Outwardly, everything seemed to be falling into place. Sky And The Ocean, the band’s third full-length record and its second for Safe House (following 1994’s Up North), garnered critical praise upon its release in 1997, and the band landed a plum slot as Whiskeytown’s opening band that summer and fall. But distribution troubles hamstrung the disc’s commercial chances, band members allege.
“Sky And The Ocean was getting great reviews,” Smith recalls. “We were on tour with a band that had a hit. And it didn’t make it to the stores.
“We did the entire United States with Whiskeytown, and at every show we had people coming up to us going, ‘You guys are so great! But I went to 17 different record stores trying to find your new album and couldn’t even order it.’ And I was like, ‘Fabulous.'”

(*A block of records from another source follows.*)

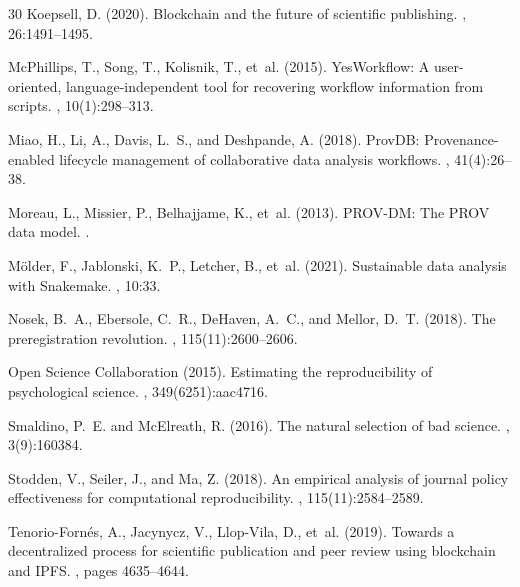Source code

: \begin{thebibliography}{30}
Koepsell, D. (2020).
\newblock Blockchain and the future of scientific publishing.
, 26:1491--1495.

McPhillips, T., Song, T., Kolisnik, T., et~al. (2015).
\newblock YesWorkflow: A user-oriented, language-independent tool for recovering workflow information from scripts.
, 10(1):298--313.

Miao, H., Li, A., Davis, L.~S., and Deshpande, A. (2018).
\newblock ProvDB: Provenance-enabled lifecycle management of collaborative data analysis workflows.
, 41(4):26--38.

Moreau, L., Missier, P., Belhajjame, K., et~al. (2013).
\newblock PROV-DM: The PROV data model.
.

M\"{o}lder, F., Jablonski, K.~P., Letcher, B., et~al. (2021).
\newblock Sustainable data analysis with Snakemake.
, 10:33.

Nosek, B.~A., Ebersole, C.~R., DeHaven, A.~C., and Mellor, D.~T. (2018).
\newblock The preregistration revolution.
, 115(11):2600--2606.

Open Science Collaboration (2015).
\newblock Estimating the reproducibility of psychological science.
, 349(6251):aac4716.

Smaldino, P.~E. and McElreath, R. (2016).
\newblock The natural selection of bad science.
, 3(9):160384.

Stodden, V., Seiler, J., and Ma, Z. (2018).
\newblock An empirical analysis of journal policy effectiveness for computational reproducibility.
, 115(11):2584--2589.

Tenorio-Forn\'{e}s, A., Jacynycz, V., Llop-Vila, D., et~al. (2019).
\newblock Towards a decentralized process for scientific publication and peer review using blockchain and IPFS.
, pages 4635--4644.


\end{thebibliography}
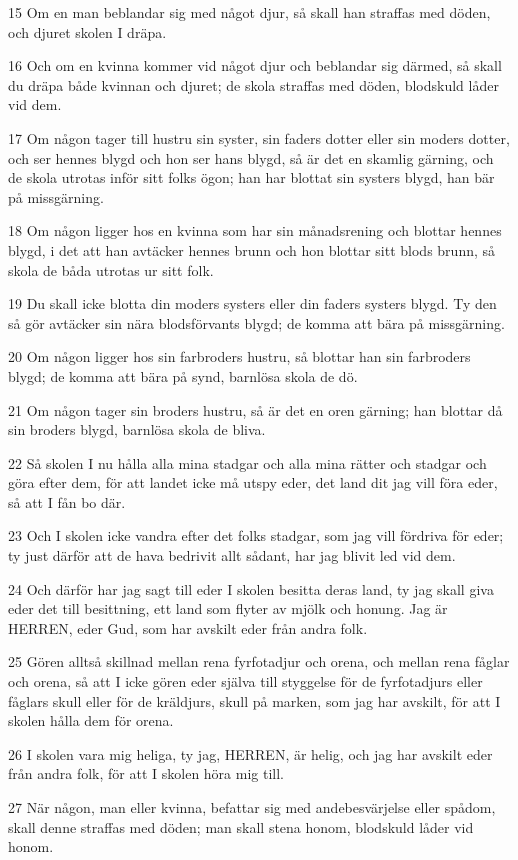 \par 15 Om en man beblandar sig med något djur, så skall han straffas med döden, och djuret skolen I dräpa.
\par 16 Och om en kvinna kommer vid något djur och beblandar sig därmed, så skall du dräpa både kvinnan och djuret; de skola straffas med döden, blodskuld låder vid dem.
\par 17 Om någon tager till hustru sin syster, sin faders dotter eller sin moders dotter, och ser hennes blygd och hon ser hans blygd, så är det en skamlig gärning, och de skola utrotas inför sitt folks ögon; han har blottat sin systers blygd, han bär på missgärning.
\par 18 Om någon ligger hos en kvinna som har sin månadsrening och blottar hennes blygd, i det att han avtäcker hennes brunn och hon blottar sitt blods brunn, så skola de båda utrotas ur sitt folk.
\par 19 Du skall icke blotta din moders systers eller din faders systers blygd. Ty den så gör avtäcker sin nära blodsförvants blygd; de komma att bära på missgärning.
\par 20 Om någon ligger hos sin farbroders hustru, så blottar han sin farbroders blygd; de komma att bära på synd, barnlösa skola de dö.
\par 21 Om någon tager sin broders hustru, så är det en oren gärning; han blottar då sin broders blygd, barnlösa skola de bliva.
\par 22 Så skolen I nu hålla alla mina stadgar och alla mina rätter och stadgar och göra efter dem, för att landet icke må utspy eder, det land dit jag vill föra eder, så att I fån bo där.
\par 23 Och I skolen icke vandra efter det folks stadgar, som jag vill fördriva för eder; ty just därför att de hava bedrivit allt sådant, har jag blivit led vid dem.
\par 24 Och därför har jag sagt till eder I skolen besitta deras land, ty jag skall giva eder det till besittning, ett land som flyter av mjölk och honung. Jag är HERREN, eder Gud, som har avskilt eder från andra folk.
\par 25 Gören alltså skillnad mellan rena fyrfotadjur och orena, och mellan rena fåglar och orena, så att I icke gören eder själva till styggelse för de fyrfotadjurs eller fåglars skull eller för de kräldjurs, skull på marken, som jag har avskilt, för att I skolen hålla dem för orena.
\par 26 I skolen vara mig heliga, ty jag, HERREN, är helig, och jag har avskilt eder från andra folk, för att I skolen höra mig till.
\par 27 När någon, man eller kvinna, befattar sig med andebesvärjelse eller spådom, skall denne straffas med döden; man skall stena honom, blodskuld låder vid honom.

Safe House owner and operator James Reynolds says he’s reluctant to respond to such tales, but says he spent “thousands of dollars” on the Volebeats albums, expenses that were never recouped. “It [Sky And The Ocean] was available for any retailer who wanted it,” Reynolds says. “The sad fact was that there were few, if any, reorders. You have no idea how disappointing it was to me.”
Lacking the kind of tour-support funding that often comes only with major-label deals, the Volebeats were losing money on the road. So when they were offered a gig opening for the Jayhawks to follow up the Whiskeytown tour, they declined.
“That was the point where we were out on week five of the [Whiskeytown] tour already and our records still weren’t available,” drummer Scott Michalski remembers. “And we were so frustrated with that when we got offered the Jayhawks that we were like, ‘We’re out here supporting a record that nobody can get their hands on.’ It didn’t make a whole lot of sense.”
Reynolds, in hindsight, believes that “the band shot itself in the foot” by turning down the Jayhawks opportunity. “Had they taken that tour, the album might’ve gotten a second wind,” he says. “Instead, they went into hibernation.”
Or more like woodshedding, actually. “We came home and recorded, basically, three records in the span of a couple weeks,” Michalski says. “We just did heavy sessions and ended up recording Solitude, Mosquito Spiral — tons of material.”